Date : 21/06/2011

Internship proposal for : Master 1 or Master 2

Laboratory
Matières et systèmes Complexes
UMR 7056 Paris Diderot
Université Denis Diderot Paris 7
10 rue Alice Domon et Léonie Duquet
Case courrier 7056 - pièce 813A Bâtiment Condorcet
75205 Paris Cedex 13
Website : www.msc.univ-paris-diderot.fr
Main discipline : Physics
Lab director : Loic Auvray

Mentor
Samuel Bottani
email : Cet e-mail est protégé contre les robots collecteurs de mails, votre navigateur doit accepter le Javascript pour le voir
phone : +33 6 60 52 94 87

Subjects
1.: Computational biology
2.: Neurobiology
3.: Networks

Tools and methodologies
1.: Programming
2.: Simulation
3.: Maths

Summary of lab's interests

Characterization, modeling and simulation of biological regulation networks (signal transduction, gene-expression, metabolism). Transcription factor functions, gene expression dynamics and gene dosage effects (polyploidy). Systems and Synthetic Biology. Quantitative Biology. Networks related science.

Summary of project

Investigation of a quorum percolation model for neural networks This internship proposes to explore a theoretical model recently proposed to explain the architecture of large two dimensional neural networks (Quorum percolation in living neural networks, O. Cohen et al. EPL, 89 , 18008, 2010). Neurons form complicate webs of connections, where dentrites and axons ramify and are interlinked through synapses with their neighbors. The natural architecture of these networks, eg in the brain, display astonishing robust features, tolerating damage and removal of many neurons and synapses preserving the global behavior.
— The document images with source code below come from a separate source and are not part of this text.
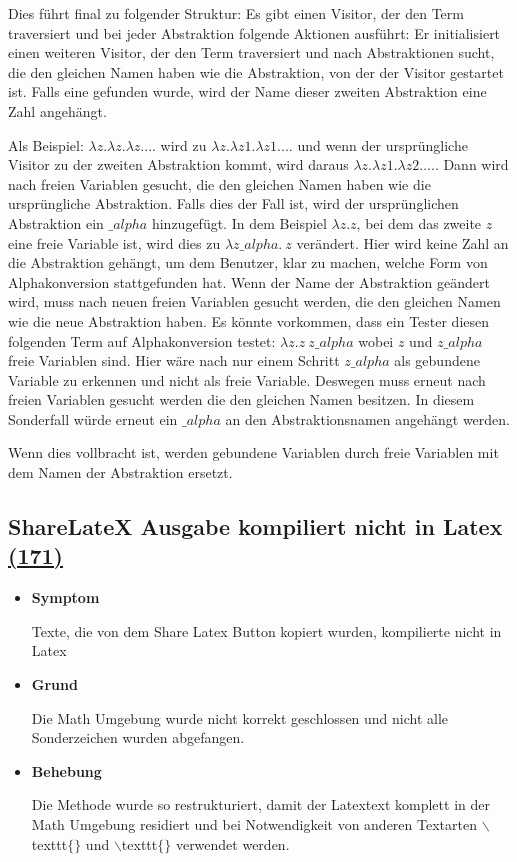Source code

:\documentclass[parskip=full,11pt,twoside]{scrartcl}
\newcommand{\issueref}[1]{
    \href{https://git.scc.kit.edu/ap/Aurora/issues/#1}{(#1)}
}
\newcommand{\regrtest}[5]{
    \subsection{#1 \issueref{#2}}
    \begin{itemize}
        \item \textbf{Symptom}
            #3
        \item \textbf{Grund}
            #4
        \item \textbf{Behebung}
            #5
    \end{itemize}
}
\begin{document}
{        Dies führt final zu folgender Struktur:
           Es gibt einen Visitor, der den Term traversiert und bei jeder Abstraktion folgende Aktionen ausführt:
           Er initialisiert einen weiteren Visitor, der den Term traversiert und nach Abstraktionen sucht, die den gleichen Namen haben wie die Abstraktion,
            von der der Visitor gestartet ist.
        Falls eine gefunden wurde, wird der Name dieser zweiten Abstraktion eine Zahl angehängt.

        Als Beispiel: $\lambda z. \lambda z. \lambda z. ...$ wird zu $\lambda z. \lambda z1. \lambda z1. ...$
            und wenn der ursprüngliche Visitor zu der zweiten Abstraktion kommt, wird daraus $\lambda z. \lambda z1. \lambda z2. ...$.
           Dann wird nach freien Variablen gesucht, die den gleichen Namen haben wie die ursprüngliche Abstraktion.
        Falls dies der Fall ist, wird der ursprünglichen Abstraktion ein $\_ alpha$ hinzugefügt.
        In dem Beispiel $\lambda z. z$, bei dem das zweite $z$ eine freie Variable ist, wird dies zu $\lambda z \_ alpha. \  z$ verändert.
           Hier wird keine Zahl an die Abstraktion gehängt, um dem Benutzer, klar zu machen, welche Form von Alphakonversion stattgefunden hat.
           Wenn der Name der Abstraktion geändert wird, muss  nach neuen freien Variablen gesucht werden, die den gleichen Namen wie die neue Abstraktion haben.
        Es könnte vorkommen, dass ein Tester diesen folgenden Term auf Alphakonversion testet:
            $\lambda z. z \ z\_ alpha$ wobei $z$ und $z\_ alpha$ freie Variablen sind.
           Hier wäre nach nur einem Schritt $z\_ alpha$ als gebundene Variable zu erkennen und nicht als freie Variable.
           Deswegen muss erneut nach freien Variablen gesucht werden die den gleichen Namen besitzen.
           In diesem Sonderfall würde erneut ein $\_ alpha$ an den Abstraktionsnamen angehängt werden.

           Wenn dies vollbracht ist, werden gebundene Variablen durch freie Variablen mit dem Namen der Abstraktion ersetzt.
    }
    
    \regrtest{ShareLateX Ausgabe kompiliert nicht in Latex}{171}
    {
	    Texte, die von dem Share Latex Button kopiert wurden, kompilierte nicht in Latex
    }{
	    Die Math Umgebung wurde nicht korrekt geschlossen und nicht alle Sonderzeichen wurden abgefangen.
    }{
	    Die Methode wurde so restrukturiert, damit der Latextext komplett in der Math Umgebung residiert und
	    bei Notwendigkeit von anderen Textarten $\backslash$texttt$\{ \}$  und $\backslash$texttt$\{ \}$
	    verwendet werden.
    }
    
\end{document}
An approach to characterize the complexity of these wiring diagram and explain their structural properties uses physical analogies with percolation problems. Numerical simulations enable to study the network dynamics and it's dependence with the connectivity structure. As accurate large scale charts of real neuronal network are not available, connection between macroscopic observables measurements and counterparts on simulation results allow to infer conclusions on the network properties. Questions that can be addressed by percolation models include for instance, the neurons size and branching properties that enable the interconnection of the whole network (percolation), the connectivity (number of links) and cells that can be removed without altering the behavior. In the simplest view, an active neuron emits spikes towards connected neighbors. Receiver neurons integrate input signals and fire once a signal threshold is reached, cascading a signal to the other neurons. The quorum percolation model requires that a given quorum "m" of input nodes is necessary to determine the firing of a target neuron. Using "m" as the control parameter one can investigate with given network connectivities, the transition to a giant component of connected neurons that fire together and span a significant fraction of the network. Similar mechanisms may be at play in other systems such as propagation of epidemics, or creation of public opinions, where people may need to hear the opinions of many views before making up their mind. In the framework of a prospective collaboration with the authors of the cited paper, the purpose of this internship is first to get familiar with neuronal network percolation models and reproduce the simulation results of the cited paper above before introducing new ingredients, such as different assumptions on the networks structures.